Ritratto di gentiluomo con lettera è un dipinto a olio su tela (115 × 101 cm) del Moretto, databile al 1535-1540 e conservato nella Pinacoteca Tosio Martinengo di Brescia.

Il dipinto, noto alla letteratura artistica solamente dopo la donazione alla pinacoteca avvenuta nel 1854, si inserisce in un gruppo di ritratti, complessivamente coevi, che dimostrano le affinità con i dipinti di pari soggetto di Lorenzo Lotto. Alcuni critici hanno proposto di identificare in questo dipinto il perduto Ritratto di Pietro Aretino di cui si conosce l'esistenza grazie a corrispondenza, ma non sono noti documenti in grado di confermare l'ipotesi.

Storia[modifica | modifica wikitesto]

Il dipinto perviene alla Pinacoteca Tosio Martinengo nel 1854 come legato al pittore e storico Alessandro Sala. Non sono però noti documenti d'archivio in grado di confermare se la tela apparteneva alla famiglia del Sala dalle origini, oppure se costui, o un suo antenato, l'avesse acquisito come pezzo da collezione[1].

Gaetano Panazza, nel 1968, in base ai resti di un sigillo in ceralacca presenti sul retro vede nel ritratto un membro della famiglia Gambara[2], mentre già Ugo Fleres, nel 1899, voleva identificare l'opera come il perduto Ritratto di Pietro Aretino del quale si ha conoscenza grazie a una lettera inviata al Moretto da Pietro Aretino nel settembre 1544, nel quale il poeta ringrazia il pittore per la bellezza del ritratto eseguito[3]. La proposta è comunque rimasta senza seguito nella letteratura artistica, forse anche a causa della totale mancanza di fonti archivistiche al riguardo[1]. Solamente Giorgio Nicodemi, nel 1927, scrive che "l'iconografia aretiniana in qualche modo giustifica"[4], cioè che l'uomo qui raffigurato si avvicina per fisionomia ad altri ritratti noti di Pietro Aretino.

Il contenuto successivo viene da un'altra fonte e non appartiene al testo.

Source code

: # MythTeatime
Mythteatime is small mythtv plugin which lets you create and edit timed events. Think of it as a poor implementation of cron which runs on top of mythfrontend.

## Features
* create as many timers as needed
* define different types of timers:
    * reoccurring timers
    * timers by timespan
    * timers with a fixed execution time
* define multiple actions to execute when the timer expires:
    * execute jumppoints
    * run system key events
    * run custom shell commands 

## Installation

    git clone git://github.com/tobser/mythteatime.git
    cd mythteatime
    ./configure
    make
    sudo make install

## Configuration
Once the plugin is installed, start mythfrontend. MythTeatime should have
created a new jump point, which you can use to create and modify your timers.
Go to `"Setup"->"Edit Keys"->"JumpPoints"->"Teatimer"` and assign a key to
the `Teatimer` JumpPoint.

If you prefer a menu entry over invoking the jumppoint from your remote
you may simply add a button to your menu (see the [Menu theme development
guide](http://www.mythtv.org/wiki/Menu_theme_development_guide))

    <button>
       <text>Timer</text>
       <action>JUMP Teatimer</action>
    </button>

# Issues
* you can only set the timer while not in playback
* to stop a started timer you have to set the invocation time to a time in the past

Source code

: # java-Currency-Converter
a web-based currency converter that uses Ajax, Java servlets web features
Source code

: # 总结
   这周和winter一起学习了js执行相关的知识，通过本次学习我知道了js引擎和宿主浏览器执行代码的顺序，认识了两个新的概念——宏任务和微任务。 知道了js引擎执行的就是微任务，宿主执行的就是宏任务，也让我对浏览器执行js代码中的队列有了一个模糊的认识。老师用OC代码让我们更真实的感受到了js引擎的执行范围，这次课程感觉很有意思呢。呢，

Descrizione[modifica | modifica wikitesto]

Nel dipinto è ritratto un uomo sui trent'anni con una folta e lunga barba, dallo sguardo inespressivo rivolto verso l'osservatore. L'uomo indossa una veste rosata di seta lucida, coperta da un ampio mantello scuro che regge con la mano sinistra. La parte destra del corpo è appoggiata su un tavolo coperto da una tovaglia verde, così come verde è il muro retrostante. Nella mano destra, inoltre, tiene un cartellino dal significato poco chiaro.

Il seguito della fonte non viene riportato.